SHMUPs (shoot ‘em ups) aren’t commonly seen in the industry and it’s probably due to their high difficulty curve and the fact they are fairly straightforward and one-dimensional in terms of gameplay. However, Ether Vapor is stunning in the fact that the game uses multiple perspectives. Nyu Media touts this game as a “multi-perspective 2.75D shooter.” This tagline is aptly added due the fact that the game alternates creatively between horizontal, vertical, and other modes of view. At one point, I was shooting down missiles that were trying to down my ship in a flythrough cinematic sequence. With the usage of 3D, Ether Vapor utilizes both the foreground and background to display enemies.

In terms of gameplay, the game definitely has a learning curve. The Remastered Version only allows for two continues in order to complete all of the levels at first. Needless to say, I died multiple times in order to get used to playing the game again. It is possible for gamers to complete this game, but it’ll take the more inexperienced people, like myself, extra time to do so. The good news is, like most arcade games, if you get farther in each level, you will get more shields, more lives, and more credits to continue.

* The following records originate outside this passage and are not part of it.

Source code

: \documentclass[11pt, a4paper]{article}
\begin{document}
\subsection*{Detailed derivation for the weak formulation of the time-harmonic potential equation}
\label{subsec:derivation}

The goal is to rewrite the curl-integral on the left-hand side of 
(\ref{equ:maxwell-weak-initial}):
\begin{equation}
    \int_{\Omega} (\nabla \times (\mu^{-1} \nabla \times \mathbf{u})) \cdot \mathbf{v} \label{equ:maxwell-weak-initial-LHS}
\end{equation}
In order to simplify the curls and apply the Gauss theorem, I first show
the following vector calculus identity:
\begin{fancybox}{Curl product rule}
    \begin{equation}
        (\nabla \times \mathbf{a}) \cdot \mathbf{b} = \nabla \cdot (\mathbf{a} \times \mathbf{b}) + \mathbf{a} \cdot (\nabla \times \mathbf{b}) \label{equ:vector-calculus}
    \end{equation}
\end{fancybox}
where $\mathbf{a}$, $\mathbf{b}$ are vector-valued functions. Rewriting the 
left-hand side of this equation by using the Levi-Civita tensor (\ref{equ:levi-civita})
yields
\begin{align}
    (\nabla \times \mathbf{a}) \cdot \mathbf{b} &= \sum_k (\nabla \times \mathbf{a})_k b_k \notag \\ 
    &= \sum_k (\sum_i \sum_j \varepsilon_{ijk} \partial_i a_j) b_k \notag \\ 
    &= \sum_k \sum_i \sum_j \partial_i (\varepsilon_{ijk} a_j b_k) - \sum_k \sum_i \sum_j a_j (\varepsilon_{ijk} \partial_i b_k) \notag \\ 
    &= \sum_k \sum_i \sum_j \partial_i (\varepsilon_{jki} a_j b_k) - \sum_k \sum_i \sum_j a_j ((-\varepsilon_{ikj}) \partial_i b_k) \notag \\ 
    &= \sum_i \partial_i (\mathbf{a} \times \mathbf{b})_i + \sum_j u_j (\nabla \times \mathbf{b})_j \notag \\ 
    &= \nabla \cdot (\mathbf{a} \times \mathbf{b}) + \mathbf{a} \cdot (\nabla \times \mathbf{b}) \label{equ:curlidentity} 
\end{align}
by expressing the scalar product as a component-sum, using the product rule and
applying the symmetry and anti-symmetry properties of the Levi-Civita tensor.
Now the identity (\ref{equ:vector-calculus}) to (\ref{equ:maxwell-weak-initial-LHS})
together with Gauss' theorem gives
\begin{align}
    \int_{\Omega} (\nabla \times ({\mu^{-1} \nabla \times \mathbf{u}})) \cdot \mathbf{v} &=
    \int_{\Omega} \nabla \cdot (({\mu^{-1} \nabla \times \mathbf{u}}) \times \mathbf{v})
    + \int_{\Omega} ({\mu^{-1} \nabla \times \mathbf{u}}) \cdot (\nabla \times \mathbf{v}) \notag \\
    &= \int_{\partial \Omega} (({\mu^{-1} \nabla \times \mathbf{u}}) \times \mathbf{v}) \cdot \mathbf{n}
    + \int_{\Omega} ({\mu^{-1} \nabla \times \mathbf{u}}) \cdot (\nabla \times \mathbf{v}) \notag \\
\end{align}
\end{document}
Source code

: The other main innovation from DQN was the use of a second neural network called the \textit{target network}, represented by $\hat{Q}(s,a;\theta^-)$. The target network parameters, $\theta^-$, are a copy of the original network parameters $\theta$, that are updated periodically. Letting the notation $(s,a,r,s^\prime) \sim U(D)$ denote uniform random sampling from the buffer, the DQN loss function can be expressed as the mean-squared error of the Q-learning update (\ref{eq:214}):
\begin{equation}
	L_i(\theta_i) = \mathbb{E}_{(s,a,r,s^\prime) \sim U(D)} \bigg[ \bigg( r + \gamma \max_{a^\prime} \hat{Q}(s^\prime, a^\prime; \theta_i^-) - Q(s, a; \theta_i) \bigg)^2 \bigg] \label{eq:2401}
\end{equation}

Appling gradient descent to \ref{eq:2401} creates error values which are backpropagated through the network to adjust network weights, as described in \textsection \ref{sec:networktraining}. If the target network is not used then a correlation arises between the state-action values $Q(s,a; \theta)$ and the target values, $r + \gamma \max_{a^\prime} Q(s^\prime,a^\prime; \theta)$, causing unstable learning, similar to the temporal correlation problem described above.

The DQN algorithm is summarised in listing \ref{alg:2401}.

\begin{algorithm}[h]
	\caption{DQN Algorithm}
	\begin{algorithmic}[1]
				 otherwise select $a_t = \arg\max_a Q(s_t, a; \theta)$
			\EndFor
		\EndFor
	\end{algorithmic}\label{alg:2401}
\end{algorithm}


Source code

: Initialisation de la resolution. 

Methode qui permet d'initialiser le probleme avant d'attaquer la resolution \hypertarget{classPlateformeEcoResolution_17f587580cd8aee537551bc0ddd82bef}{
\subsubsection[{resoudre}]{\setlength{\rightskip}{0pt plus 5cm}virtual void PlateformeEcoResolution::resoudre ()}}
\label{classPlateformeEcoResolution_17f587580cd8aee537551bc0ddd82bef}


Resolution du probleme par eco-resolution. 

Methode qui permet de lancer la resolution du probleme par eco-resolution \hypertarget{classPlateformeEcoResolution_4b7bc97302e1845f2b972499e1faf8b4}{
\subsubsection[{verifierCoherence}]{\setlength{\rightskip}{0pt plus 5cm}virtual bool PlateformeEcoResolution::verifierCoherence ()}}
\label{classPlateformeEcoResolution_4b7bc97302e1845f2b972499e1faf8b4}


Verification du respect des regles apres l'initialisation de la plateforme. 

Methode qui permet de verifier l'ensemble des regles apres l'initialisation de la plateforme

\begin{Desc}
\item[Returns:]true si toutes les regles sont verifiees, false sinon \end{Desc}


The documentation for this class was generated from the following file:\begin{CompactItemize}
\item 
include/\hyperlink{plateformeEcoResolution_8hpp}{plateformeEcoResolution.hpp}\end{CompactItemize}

The steep learning curve is probably due to the fact that there is no tutorial of any kind, and it is up to you, the player to figure out what weapon to use during certain situations. The ship that you pilot has three unique weapons: the gatling gun, the windershot, and the lock on shot. In addition, each gun has a charge up shot that you can utilize. Enemies will also fly at you from every angle possible in various formations, so use your weapons wisely.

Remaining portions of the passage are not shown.